“The sound of birds stops the noise in my mind.” ~Carly Simon
The legendary singer-songwriter and author Carly Simon would have absolutely no noise in her head if she were in Cuenca.
And two studies published last year in Scientific Reports concur with Simon. The peer-reviewed open-access scientific mega journal said that seeing or hearing birds could be good for our mental well-being.
Why am I talking about birds and your health in a blog about Cuenca?
A May 18th Washington Post article got me thinking about what it is like in Cuenca. And birds are a big part of this city.
And on my terrace.
Besides, I am trying to address what vloggers and fellow bloggers miss about life in this great city. I want to delve into what life is truly like in Cuenca. It goes beyond their tourist sights posts.
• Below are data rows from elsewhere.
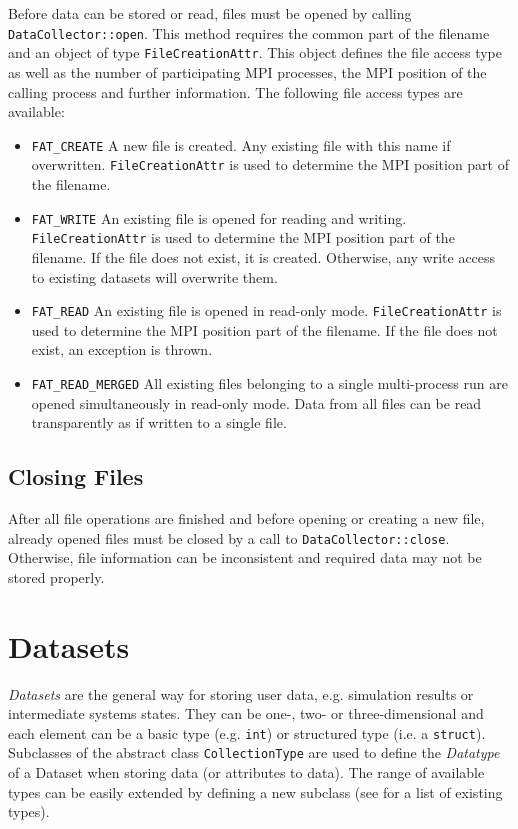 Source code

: \documentclass[a4paper,10pt,BCOR12mm]{report}
\newcommand{\code}[1]{\small \texttt{#1}}
\begin{document}
Before data can be stored or read, files must be opened by calling
\code{DataCollector::open}. This method requires the common part of the filename
and an object of type \code{FileCreationAttr}.
This object defines the file access type as well as the number of
participating MPI processes, the MPI position of the calling process and further information.
The following file access types are available:
\begin{itemize}
	\item \code{FAT\_CREATE}
	A new file is created. Any existing file with this name if overwritten.
	\code{FileCreationAttr} is used to determine the MPI position part of the filename.

	\item \code{FAT\_WRITE}
	An existing file is opened for reading and writing.
	\code{FileCreationAttr} is used to determine the MPI position part of the filename.
	If the file does not exist, it is created.
	Otherwise, any write access to existing datasets will overwrite them.

	\item \code{FAT\_READ}
	An existing file is opened in read-only mode.
	\code{FileCreationAttr} is used to determine the MPI position part of the filename.
	If the file does not exist, an exception is thrown.

	\item \code{FAT\_READ\_MERGED}
	All existing files belonging to a single multi-process run are opened simultaneously in read-only mode.
	Data from all files can be read transparently as if written to a single file.
\end{itemize}

\subsection{Closing Files}

After all file operations are finished and before opening or creating a new file,
already opened files must be closed by a call to \code{DataCollector::close}.
Otherwise, file information can be inconsistent and required data may not
be stored properly.


\section{Datasets}

\emph{Datasets} are the general way for storing user data, e.g. simulation results or intermediate
systems states. They can be one-, two- or three-dimensional and each element can be
a basic type (e.g. \code{int}) or structured type (i.e. a \code{struct}).
Subclasses of the abstract class \code{CollectionType} are used to define the
\emph{Datatype} of a Dataset when storing data (or attributes to data).
The range of available types can be easily extended by defining a new subclass
(see  for a list of existing types).
\end{document}
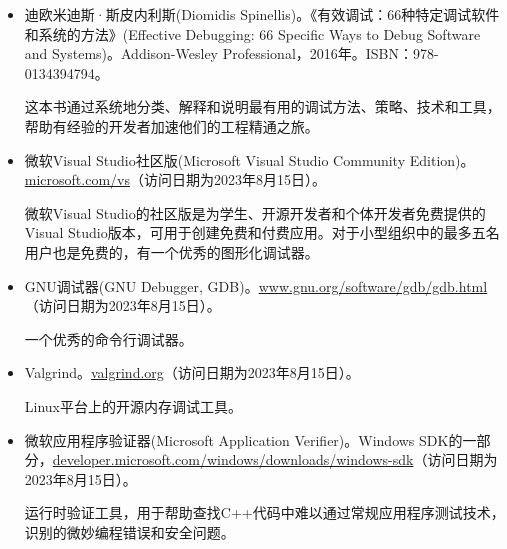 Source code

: 
\begin{itemize}
\item
迪欧米迪斯·斯皮内利斯(Diomidis Spinellis)。《有效调试：66种特定调试软件和系统的方法》(Effective Debugging: 66 Specific Ways to Debug Software and Systems)。Addison-Wesley Professional，2016年。ISBN：978-0134394794。

\hspace*{\fill}

这本书通过系统地分类、解释和说明最有用的调试方法、策略、技术和工具，帮助有经验的开发者加速他们的工程精通之旅。

\hspace*{\fill}

\item
微软Visual Studio社区版(Microsoft Visual Studio Community Edition)。\url{microsoft.com/vs}（访问日期为2023年8月15日）。

\hspace*{\fill}

微软Visual Studio的社区版是为学生、开源开发者和个体开发者免费提供的Visual Studio版本，可用于创建免费和付费应用。对于小型组织中的最多五名用户也是免费的，有一个优秀的图形化调试器。

\hspace*{\fill}

\item
GNU调试器(GNU Debugger, GDB)。\url{www.gnu.org/software/gdb/gdb.html}（访问日期为2023年8月15日）。

\hspace*{\fill}

一个优秀的命令行调试器。

\hspace*{\fill}

\item
Valgrind。\url{valgrind.org}（访问日期为2023年8月15日）。

\hspace*{\fill}

Linux平台上的开源内存调试工具。

\hspace*{\fill}

\item
微软应用程序验证器(Microsoft Application Verifier)。Windows SDK的一部分，\url{developer.microsoft.com/windows/downloads/windows-sdk}（访问日期为2023年8月15日）。

\hspace*{\fill}

运行时验证工具，用于帮助查找C++代码中难以通过常规应用程序测试技术，识别的微妙编程错误和安全问题。
\end{itemize} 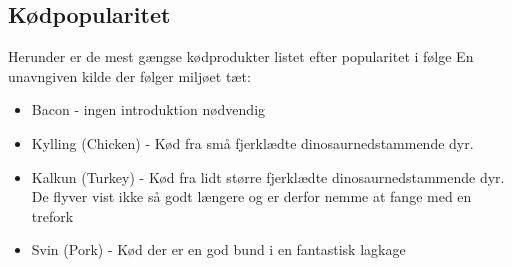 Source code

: \subsection{Kødpopularitet}

Herunder er de mest gængse kødprodukter listet efter popularitet i følge En unavngiven kilde der følger miljøet tæt:\\
\begin{itemize}
\item Bacon \cite{bib:url:WikiBacon} - ingen introduktion nødvendig
\item Kylling (Chicken) \cite{bib:url:WikiChicken} - Kød fra små fjerklædte dinosaurnedstammende dyr.
\item Kalkun (Turkey) \cite{bib:url:WikiTurkey}- Kød fra lidt større fjerklædte dinosaurnedstammende dyr. De flyver vist ikke så godt længere og er derfor nemme at fange med en trefork
\item Svin (Pork) \cite{bib:url:WikiPork} - Kød der er en god bund i en fantastisk lagkage
\end{itemize}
One thing not addressed by the vloggers and bloggers are the birds in this city and in all of Ecuador. Though Ecuador is only the size of Colorado, there are 1,656 confirmed species, of which eight are endemic to the mainland, and not surprising, 31 are endemic to the Galápagos.
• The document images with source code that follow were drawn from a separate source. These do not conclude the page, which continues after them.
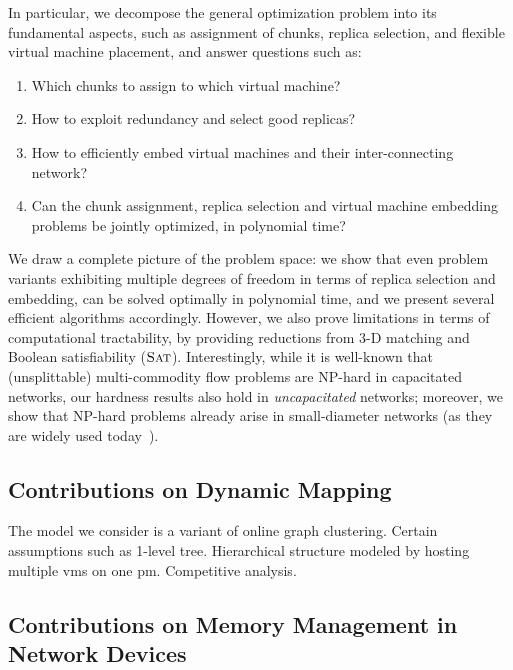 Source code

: In particular, we decompose the general optimization problem into its fundamental aspects, such as
assignment of chunks, replica selection, and flexible virtual machine
placement, and answer questions such as:
\begin{enumerate}
\item Which chunks to assign to which virtual machine?

\item How to exploit redundancy and select good replicas?

\item How to efficiently embed virtual machines and their inter-connecting network?

\item Can the chunk assignment, replica selection and virtual machine embedding problems be jointly optimized, in polynomial time?
\end{enumerate}

We draw a complete picture of the problem space: we show that
even problem variants exhibiting multiple degrees of freedom in terms of
replica selection and embedding,
can be solved optimally in polynomial time, and we present several efficient
algorithms accordingly. However, we also prove limitations in terms of
computational tractability, by providing reductions from 3-D matching
and Boolean satisfiability ($\textsc{Sat}$). Interestingly,
while it is well-known that (unsplittable) multi-commodity flow
problems are NP-hard in capacitated networks, our hardness results also hold in \emph{uncapacitated}
networks; moreover, we show that NP-hard problems already arise in small-diameter networks (as they are
widely used today~\cite{fattree}).

\newpage

\subsection{Contributions on Dynamic Mapping}

The model we consider is a variant of online graph clustering.
Certain assumptions such as 1-level tree. Hierarchical structure modeled by hosting multiple vms on one pm.
Competitive analysis.

\subsection{Contributions on Memory Management in Network Devices}


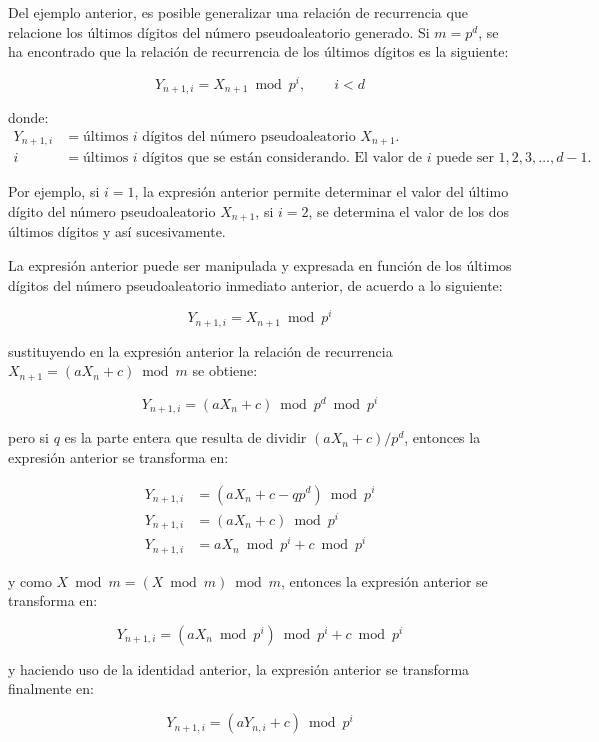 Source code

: \documentclass[11pt,letterpaper]{report}
\begin{document}
Del ejemplo anterior, es posible generalizar una relación de recurrencia
que relacione los últimos dígitos del número pseudoaleatorio generado.
Si $m=p^d$, se ha encontrado que la relación de recurrencia de los
últimos dígitos es la siguiente:

\begin{equation}
Y_{n+1,i} = X_{n+1} \bmod p^i, \qquad i < d
\end{equation}

donde:
\begin{align*}
Y_{n+1,i} &= \text{últimos } i \text{ dígitos del número pseudoaleatorio } X_{n+1}. \\
i &= \text{últimos } i \text{ dígitos que se están considerando. El valor de } i \text{ puede ser } 1, 2, 3, \ldots, d-1.
\end{align*}

Por ejemplo, si $i=1$, la expresión anterior permite determinar el valor
del último dígito del número pseudoaleatorio $X_{n+1}$, si $i=2$, se
determina el valor de los dos últimos dígitos y así sucesivamente.

La expresión anterior puede ser manipulada y expresada en función de los
últimos dígitos del número pseudoaleatorio inmediato anterior, de
acuerdo a lo siguiente:

\[
Y_{n+1,i} = X_{n+1} \bmod p^i
\]

sustituyendo en la expresión anterior la relación de recurrencia
$X_{n+1} = (aX_n+c) \bmod m$ se obtiene:

\[
Y_{n+1,i} = (aX_n + c) \bmod p^d \bmod p^i
\]

pero si $q$ es la parte entera que resulta de dividir $(aX_n+c)/p^d$,
entonces la expresión anterior se transforma en:

\begin{align*}
Y_{n+1,i} &= (aX_n + c - qp^d) \bmod p^i \\
Y_{n+1,i} &= (aX_n + c) \bmod p^i \\
Y_{n+1,i} &= aX_n \bmod p^i + c \bmod p^i
\end{align*}

y como $X \bmod m = (X \bmod m) \bmod m$, entonces la expresión anterior
se transforma en:

\[
Y_{n+1,i} = (aX_n \bmod p^i) \bmod p^i + c \bmod p^i
\]

y haciendo uso de la identidad anterior, la expresión anterior se
transforma finalmente en:

\begin{equation}
Y_{n+1,i} = (aY_{n,i} + c) \bmod p^i
\end{equation}
\end{document}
Ecuador is one of the world’s leading destinations for birdwatchers. Go online and you will find several special tour packages for birdwatching in Ecuador. Colombia and Peru have similar number of birds, but given Ecuador is much smaller, its concentration of birdlife is significantly higher than its neighbors.
Given its tremendous presence, it should come as no surprise that the Andean Condor is considered a national symbol for not just Ecuador, but also Argentina, Bolivia, Chile, Colombia, and Peru.
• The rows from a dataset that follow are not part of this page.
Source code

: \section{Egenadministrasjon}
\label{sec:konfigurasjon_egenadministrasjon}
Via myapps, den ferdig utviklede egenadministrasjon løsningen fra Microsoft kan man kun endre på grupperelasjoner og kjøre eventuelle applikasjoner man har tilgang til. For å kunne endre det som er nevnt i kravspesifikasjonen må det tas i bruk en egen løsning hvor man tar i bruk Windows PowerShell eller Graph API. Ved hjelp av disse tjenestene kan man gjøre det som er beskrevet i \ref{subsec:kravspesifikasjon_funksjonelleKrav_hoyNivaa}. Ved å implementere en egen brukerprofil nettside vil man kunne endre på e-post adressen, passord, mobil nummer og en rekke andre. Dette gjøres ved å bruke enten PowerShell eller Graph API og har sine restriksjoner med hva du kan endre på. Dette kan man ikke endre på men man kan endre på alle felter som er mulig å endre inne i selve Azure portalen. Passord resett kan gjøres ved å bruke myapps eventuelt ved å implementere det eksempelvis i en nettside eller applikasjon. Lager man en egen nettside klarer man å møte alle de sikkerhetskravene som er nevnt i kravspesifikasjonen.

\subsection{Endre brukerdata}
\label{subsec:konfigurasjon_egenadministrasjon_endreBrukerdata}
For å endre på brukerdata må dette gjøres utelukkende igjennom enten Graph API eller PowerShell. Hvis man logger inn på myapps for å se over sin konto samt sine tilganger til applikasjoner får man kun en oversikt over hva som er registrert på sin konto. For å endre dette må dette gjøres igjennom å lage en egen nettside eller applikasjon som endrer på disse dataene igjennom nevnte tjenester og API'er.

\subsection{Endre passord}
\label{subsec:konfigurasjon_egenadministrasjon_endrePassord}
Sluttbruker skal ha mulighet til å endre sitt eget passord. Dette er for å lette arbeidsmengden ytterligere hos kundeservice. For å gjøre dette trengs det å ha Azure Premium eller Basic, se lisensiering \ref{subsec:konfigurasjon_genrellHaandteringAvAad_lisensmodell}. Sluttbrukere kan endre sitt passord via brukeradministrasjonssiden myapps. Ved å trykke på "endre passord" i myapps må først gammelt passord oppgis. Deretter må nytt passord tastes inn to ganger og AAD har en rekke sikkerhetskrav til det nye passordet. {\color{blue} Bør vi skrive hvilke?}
Above is the flag of Ecuador. Note the Andean Condor has a prominent position. Since ancient times, the Andean Condor has been an important part of mythology and traditions of this region.
The Andean Condor is a massive bird as it can weigh up to 15 kg. / 33 pounds. Its body size is approximately 1.2 meters / 4 feet when fully grown, and the wingspan can reach a massive 3.2 meters / 10.5 feet.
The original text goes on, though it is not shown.